(Data excerpts)

=====

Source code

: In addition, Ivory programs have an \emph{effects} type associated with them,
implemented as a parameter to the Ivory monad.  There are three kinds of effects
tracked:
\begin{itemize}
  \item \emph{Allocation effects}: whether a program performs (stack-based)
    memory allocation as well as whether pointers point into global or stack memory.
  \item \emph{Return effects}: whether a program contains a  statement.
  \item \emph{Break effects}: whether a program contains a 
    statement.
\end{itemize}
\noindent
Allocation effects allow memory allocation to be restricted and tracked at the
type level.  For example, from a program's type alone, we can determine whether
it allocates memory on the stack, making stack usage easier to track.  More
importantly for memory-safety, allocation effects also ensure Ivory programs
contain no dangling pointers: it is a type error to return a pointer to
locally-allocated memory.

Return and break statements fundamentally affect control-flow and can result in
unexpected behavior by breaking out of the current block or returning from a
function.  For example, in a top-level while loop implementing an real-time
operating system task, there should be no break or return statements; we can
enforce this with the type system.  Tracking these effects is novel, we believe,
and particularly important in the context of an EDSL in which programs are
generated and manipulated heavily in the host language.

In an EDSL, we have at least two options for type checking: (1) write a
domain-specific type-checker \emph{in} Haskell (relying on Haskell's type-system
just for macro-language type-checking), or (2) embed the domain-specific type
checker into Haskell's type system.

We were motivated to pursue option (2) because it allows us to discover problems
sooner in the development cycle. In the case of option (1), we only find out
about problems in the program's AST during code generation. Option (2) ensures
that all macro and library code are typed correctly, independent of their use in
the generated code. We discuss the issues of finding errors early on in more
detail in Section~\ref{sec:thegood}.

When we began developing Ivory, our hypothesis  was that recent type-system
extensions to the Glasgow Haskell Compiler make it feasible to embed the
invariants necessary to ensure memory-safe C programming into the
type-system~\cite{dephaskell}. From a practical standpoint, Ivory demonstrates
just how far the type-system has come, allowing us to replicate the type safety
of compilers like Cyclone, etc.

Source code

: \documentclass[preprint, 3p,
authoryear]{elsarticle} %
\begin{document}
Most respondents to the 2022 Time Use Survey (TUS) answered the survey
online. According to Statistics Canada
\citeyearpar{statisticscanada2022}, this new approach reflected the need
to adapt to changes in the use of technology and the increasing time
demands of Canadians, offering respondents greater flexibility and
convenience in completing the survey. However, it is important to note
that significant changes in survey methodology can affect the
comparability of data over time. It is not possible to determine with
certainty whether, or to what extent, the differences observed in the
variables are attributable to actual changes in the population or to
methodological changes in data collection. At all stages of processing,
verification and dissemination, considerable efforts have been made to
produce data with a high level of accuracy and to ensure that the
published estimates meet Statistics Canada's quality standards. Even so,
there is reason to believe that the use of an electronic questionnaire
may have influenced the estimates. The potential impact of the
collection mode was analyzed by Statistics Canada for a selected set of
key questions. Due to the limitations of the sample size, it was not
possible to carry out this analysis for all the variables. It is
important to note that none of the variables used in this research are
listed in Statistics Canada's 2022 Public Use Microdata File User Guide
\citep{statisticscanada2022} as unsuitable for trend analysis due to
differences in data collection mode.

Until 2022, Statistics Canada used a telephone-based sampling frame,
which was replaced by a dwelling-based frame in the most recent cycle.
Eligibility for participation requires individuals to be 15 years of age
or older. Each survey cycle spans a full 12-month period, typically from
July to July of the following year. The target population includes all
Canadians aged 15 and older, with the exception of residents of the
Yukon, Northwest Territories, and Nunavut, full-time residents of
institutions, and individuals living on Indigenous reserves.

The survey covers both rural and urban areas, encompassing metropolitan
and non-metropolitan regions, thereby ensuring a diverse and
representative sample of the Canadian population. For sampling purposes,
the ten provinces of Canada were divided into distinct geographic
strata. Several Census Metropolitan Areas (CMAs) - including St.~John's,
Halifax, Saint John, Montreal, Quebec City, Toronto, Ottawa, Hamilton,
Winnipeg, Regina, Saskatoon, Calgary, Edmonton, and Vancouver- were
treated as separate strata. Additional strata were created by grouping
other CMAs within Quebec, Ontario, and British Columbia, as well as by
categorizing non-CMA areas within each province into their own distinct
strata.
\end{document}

=====

▸ **Task to complete**
Repeat each record exactly, leaving nothing out.

▸ **Response to this task**
Source code

: In addition, Ivory programs have an \emph{effects} type associated with them,
implemented as a parameter to the Ivory monad.  There are three kinds of effects
tracked:
\begin{itemize}
  \item \emph{Allocation effects}: whether a program performs (stack-based)
    memory allocation as well as whether pointers point into global or stack memory.
  \item \emph{Return effects}: whether a program contains a  statement.
  \item \emph{Break effects}: whether a program contains a 
    statement.
\end{itemize}
\noindent
Allocation effects allow memory allocation to be restricted and tracked at the
type level.  For example, from a program's type alone, we can determine whether
it allocates memory on the stack, making stack usage easier to track.  More
importantly for memory-safety, allocation effects also ensure Ivory programs
contain no dangling pointers: it is a type error to return a pointer to
locally-allocated memory.

Return and break statements fundamentally affect control-flow and can result in
unexpected behavior by breaking out of the current block or returning from a
function.  For example, in a top-level while loop implementing an real-time
operating system task, there should be no break or return statements; we can
enforce this with the type system.  Tracking these effects is novel, we believe,
and particularly important in the context of an EDSL in which programs are
generated and manipulated heavily in the host language.

In an EDSL, we have at least two options for type checking: (1) write a
domain-specific type-checker \emph{in} Haskell (relying on Haskell's type-system
just for macro-language type-checking), or (2) embed the domain-specific type
checker into Haskell's type system.

We were motivated to pursue option (2) because it allows us to discover problems
sooner in the development cycle. In the case of option (1), we only find out
about problems in the program's AST during code generation. Option (2) ensures
that all macro and library code are typed correctly, independent of their use in
the generated code. We discuss the issues of finding errors early on in more
detail in Section~\ref{sec:thegood}.

When we began developing Ivory, our hypothesis  was that recent type-system
extensions to the Glasgow Haskell Compiler make it feasible to embed the
invariants necessary to ensure memory-safe C programming into the
type-system~\cite{dephaskell}. From a practical standpoint, Ivory demonstrates
just how far the type-system has come, allowing us to replicate the type safety
of compilers like Cyclone, etc.

Source code

: \documentclass[preprint, 3p,
authoryear]{elsarticle} %
\begin{document}
Most respondents to the 2022 Time Use Survey (TUS) answered the survey
online. According to Statistics Canada
\citeyearpar{statisticscanada2022}, this new approach reflected the need
to adapt to changes in the use of technology and the increasing time
demands of Canadians, offering respondents greater flexibility and
convenience in completing the survey. However, it is important to note
that significant changes in survey methodology can affect the
comparability of data over time. It is not possible to determine with
certainty whether, or to what extent, the differences observed in the
variables are attributable to actual changes in the population or to
methodological changes in data collection. At all stages of processing,
verification and dissemination, considerable efforts have been made to
produce data with a high level of accuracy and to ensure that the
published estimates meet Statistics Canada's quality standards. Even so,
there is reason to believe that the use of an electronic questionnaire
may have influenced the estimates. The potential impact of the
collection mode was analyzed by Statistics Canada for a selected set of
key questions. Due to the limitations of the sample size, it was not
possible to carry out this analysis for all the variables. It is
important to note that none of the variables used in this research are
listed in Statistics Canada's 2022 Public Use Microdata File User Guide
\citep{statisticscanada2022} as unsuitable for trend analysis due to
differences in data collection mode.

Until 2022, Statistics Canada used a telephone-based sampling frame,
which was replaced by a dwelling-based frame in the most recent cycle.
Eligibility for participation requires individuals to be 15 years of age
or older. Each survey cycle spans a full 12-month period, typically from
July to July of the following year. The target population includes all
Canadians aged 15 and older, with the exception of residents of the
Yukon, Northwest Territories, and Nunavut, full-time residents of
institutions, and individuals living on Indigenous reserves.

The survey covers both rural and urban areas, encompassing metropolitan
and non-metropolitan regions, thereby ensuring a diverse and
representative sample of the Canadian population. For sampling purposes,
the ten provinces of Canada were divided into distinct geographic
strata. Several Census Metropolitan Areas (CMAs) - including St.~John's,
Halifax, Saint John, Montreal, Quebec City, Toronto, Ottawa, Hamilton,
Winnipeg, Regina, Saskatoon, Calgary, Edmonton, and Vancouver- were
treated as separate strata. Additional strata were created by grouping
other CMAs within Quebec, Ontario, and British Columbia, as well as by
categorizing non-CMA areas within each province into their own distinct
strata.
\end{document}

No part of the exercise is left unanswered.